La maldición del traje

Por algún motivo el carnaval era la fecha exacta, el momento programado, el fin de una era. Se acercaba sin remedio la música de la charanga. No hacía nada de frío. Todo el mundo cantaba en las calles con alboroto y premeditación. La noche ya era, por fin, carnaval.

El inicio de esta historia, sin embargo, se remonta unos días antes. En concreto, se origina en unos hechos casuales y macabros no aptos para gente sensible y de buenos pensamientos.

Jal, su vecino, se había probado el disfraz de esqueleto delante suyo. Aquella tarde llamó a la puerta insistentemente. Traía unas rosas y quería tomarse una copa. Después de enseñarle qué bien le sentaba la muerte, estuvieron hablando un rato de la vida. Pero de repente Jal se largó sin más. Con las prisas se olvidó el disfraz, aunque no el ramo de rosas. Tropezó repetidamente escalera abajo, arrancó su coche y desapareció calle arriba entre acelerones. Para su desgracia no logró pasar de una curva peligrosa situada tres kilómetros al Este. En el tramo conocido como el Sipasan (Si pasan lo cuentan), Jal dejó su vida cuando pretendía ser puntual con su novia del pueblo de al lado.

El funeral y los días sucesivos fueron tristes. Si bien llegó un momento en el cual nuestro protagonista decidió no sufrir más de lo que exigían las circunstancias de trato. Jal era tan sólo su vecino y el luto debía ser puntual y desapercibido para no levantar sospechas.

Había sido una lástima y a falta de dos días para el carnaval, apenas diez días después del accidente mortal, el heredero del esqueleto se probó su disfraz frente al espejo y le quedaba estupendo. Sólo tendría que hacer unos pequeños ajustes para que no se estirase el body ni anduviese la muerte embutida cual morcilla. Con unos arreglos en el cosido fue suficiente.

Se acercaba la charanga, oía las prisas de todo el mundo, y él aún contemplaba ensimismado el esqueleto que estaba sobre la cama, cargado de mal rollo.

Es el traje exclusivo para alguien que ya está muerto, y lo menos que puede hacer él es respetar las últimas voluntades y dejar a la muerte tranquila, sin carnaval y sin dueño. Pero no. Esto es lo que piensa al final: la vida sigue y no hay misterios sino destinos, y el suyo es enfundarse esa muerte en particular y darse una vuelta para reírse a gusto, que buena falta le hace.

Vestido de tal guisa sale a la calle.

Qué temperatura tan agradable para ser invierno.

La charanga y todo el pueblo se han concentrado ya frente a la orquesta de la Plaza Nueva. Una niña con coletas le coge de la mano y le saca a bailar. Baila con la niña, después con una vaca que quiere dar celos al toro. Durante media hora el juego consiste en abrir paso al esqueleto y tratar de frenar al toro, agarrándole por los cuernos y por el rabo.

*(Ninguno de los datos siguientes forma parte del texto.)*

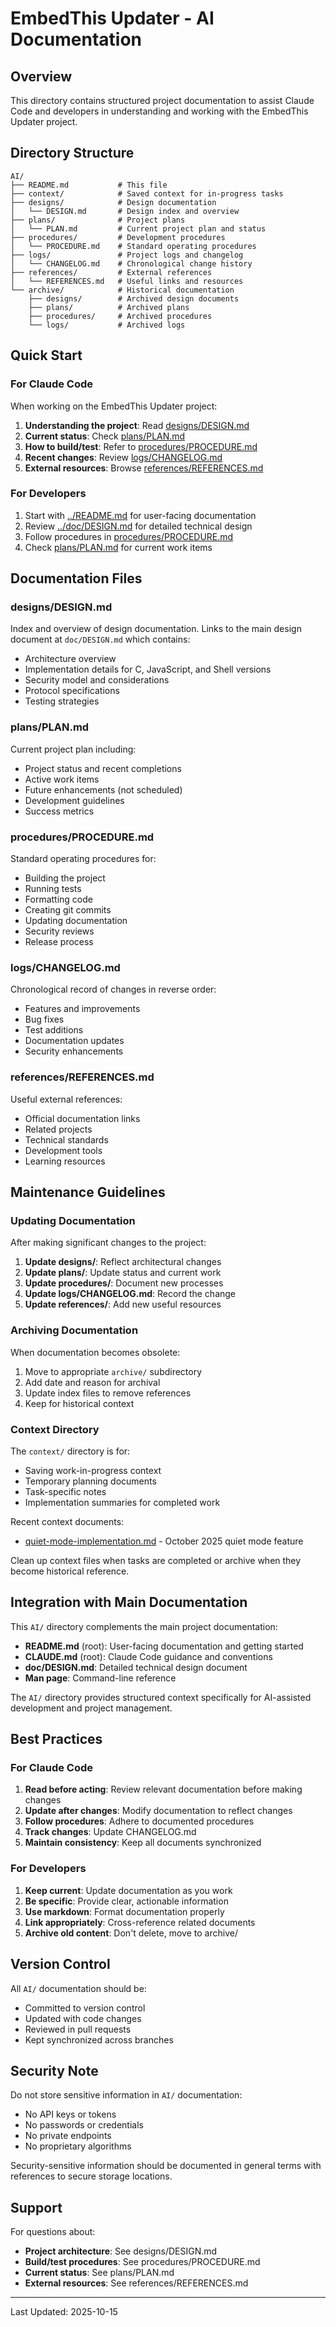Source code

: # EmbedThis Updater - AI Documentation

## Overview

This directory contains structured project documentation to assist Claude Code and developers in understanding and working with the EmbedThis Updater project.

## Directory Structure

```
AI/
├── README.md           # This file
├── context/            # Saved context for in-progress tasks
├── designs/            # Design documentation
│   └── DESIGN.md       # Design index and overview
├── plans/              # Project plans
│   └── PLAN.md         # Current project plan and status
├── procedures/         # Development procedures
│   └── PROCEDURE.md    # Standard operating procedures
├── logs/               # Project logs and changelog
│   └── CHANGELOG.md    # Chronological change history
├── references/         # External references
│   └── REFERENCES.md   # Useful links and resources
└── archive/            # Historical documentation
    ├── designs/        # Archived design documents
    ├── plans/          # Archived plans
    ├── procedures/     # Archived procedures
    └── logs/           # Archived logs
```

## Quick Start

### For Claude Code

When working on the EmbedThis Updater project:

1. **Understanding the project**: Read [designs/DESIGN.md](designs/DESIGN.md)
2. **Current status**: Check [plans/PLAN.md](plans/PLAN.md)
3. **How to build/test**: Refer to [procedures/PROCEDURE.md](procedures/PROCEDURE.md)
4. **Recent changes**: Review [logs/CHANGELOG.md](logs/CHANGELOG.md)
5. **External resources**: Browse [references/REFERENCES.md](references/REFERENCES.md)

### For Developers

1. Start with [../README.md](../README.md) for user-facing documentation
2. Review [../doc/DESIGN.md](../doc/DESIGN.md) for detailed technical design
3. Follow procedures in [procedures/PROCEDURE.md](procedures/PROCEDURE.md)
4. Check [plans/PLAN.md](plans/PLAN.md) for current work items

## Documentation Files

### designs/DESIGN.md

Index and overview of design documentation. Links to the main design document at `doc/DESIGN.md` which contains:
- Architecture overview
- Implementation details for C, JavaScript, and Shell versions
- Security model and considerations
- Protocol specifications
- Testing strategies

### plans/PLAN.md

Current project plan including:
- Project status and recent completions
- Active work items
- Future enhancements (not scheduled)
- Development guidelines
- Success metrics

### procedures/PROCEDURE.md

Standard operating procedures for:
- Building the project
- Running tests
- Formatting code
- Creating git commits
- Updating documentation
- Security reviews
- Release process

### logs/CHANGELOG.md

Chronological record of changes in reverse order:
- Features and improvements
- Bug fixes
- Test additions
- Documentation updates
- Security enhancements

### references/REFERENCES.md

Useful external references:
- Official documentation links
- Related projects
- Technical standards
- Development tools
- Learning resources

## Maintenance Guidelines

### Updating Documentation

After making significant changes to the project:

1. **Update designs/**: Reflect architectural changes
2. **Update plans/**: Update status and current work
3. **Update procedures/**: Document new processes
4. **Update logs/CHANGELOG.md**: Record the change
5. **Update references/**: Add new useful resources

### Archiving Documentation

When documentation becomes obsolete:

1. Move to appropriate `archive/` subdirectory
2. Add date and reason for archival
3. Update index files to remove references
4. Keep for historical context

### Context Directory

The `context/` directory is for:
- Saving work-in-progress context
- Temporary planning documents
- Task-specific notes
- Implementation summaries for completed work

Recent context documents:
- [quiet-mode-implementation.md](context/quiet-mode-implementation.md) - October 2025 quiet mode feature

Clean up context files when tasks are completed or archive when they become historical reference.

## Integration with Main Documentation

This `AI/` directory complements the main project documentation:

- **README.md** (root): User-facing documentation and getting started
- **CLAUDE.md** (root): Claude Code guidance and conventions
- **doc/DESIGN.md**: Detailed technical design document
- **Man page**: Command-line reference

The `AI/` directory provides structured context specifically for AI-assisted development and project management.

## Best Practices

### For Claude Code

1. **Read before acting**: Review relevant documentation before making changes
2. **Update after changes**: Modify documentation to reflect changes
3. **Follow procedures**: Adhere to documented procedures
4. **Track changes**: Update CHANGELOG.md
5. **Maintain consistency**: Keep all documents synchronized

### For Developers

1. **Keep current**: Update documentation as you work
2. **Be specific**: Provide clear, actionable information
3. **Use markdown**: Format documentation properly
4. **Link appropriately**: Cross-reference related documents
5. **Archive old content**: Don't delete, move to archive/

## Version Control

All `AI/` documentation should be:
- Committed to version control
- Updated with code changes
- Reviewed in pull requests
- Kept synchronized across branches

## Security Note

Do not store sensitive information in `AI/` documentation:
- No API keys or tokens
- No passwords or credentials
- No private endpoints
- No proprietary algorithms

Security-sensitive information should be documented in general terms with references to secure storage locations.

## Support

For questions about:
- **Project architecture**: See designs/DESIGN.md
- **Build/test procedures**: See procedures/PROCEDURE.md
- **Current status**: See plans/PLAN.md
- **External resources**: See references/REFERENCES.md

---

Last Updated: 2025-10-15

En el fondo, la muerte se lo está pasando bastante bien y comienza a tomar copas y a delatar su identidad delante de los conocidos. Uno de ellos le somete a un profundo interrogatorio avanzada la noche. Se trata de un militar cargado de condecoraciones roñosas. Lo canta todo.

Con una única confesión no tiene bastante, y declara también ante un anciano y un cura. Lo explica con detalle: quién es, qué hace allí, dónde ha conseguido el traje… El cura le impone tres padrenuestros de penitencia y un astronauta que pasa por allí le sugiere que ponga los pies en la tierra y que no tome más copas.

Más tarde trata de encontrar condolencias en un borracho mugriento, con botella muy propia en el bolsillo de su chaqueta y unas barbas demenciales. Este también le recomienda que no beba más y que se vaya a la cama, después de escuchar sus confesiones esperpénticas.

De ningún modo hace caso. Sale desafiante de nuevo a la plaza donde mantiene un duelo con un espadachín enmascarado que al final le mata.

Después de esto poco caso más.

Eran aproximadamente las seis y media de la madrugada cuando abandonó la plaza. La charanga yacía en los bancos.

La muerte arrastró su osamenta a los soportales y se dejó caer.

Dormitaba cuando alguien le solmenó. Llevaba su mismo traje de esqueleto y quería hablarle confidencialmente. Aquellos ojos…

“No”, le dijo, “no se lo he contado a nadie”.

A los pocos días el rumor ya había recorrido todo el pueblo. Se repetía en las tabernas, pero también en las casas, en las oficinas… Todo el mundo asegura que está loco y que vive presa de una maldición.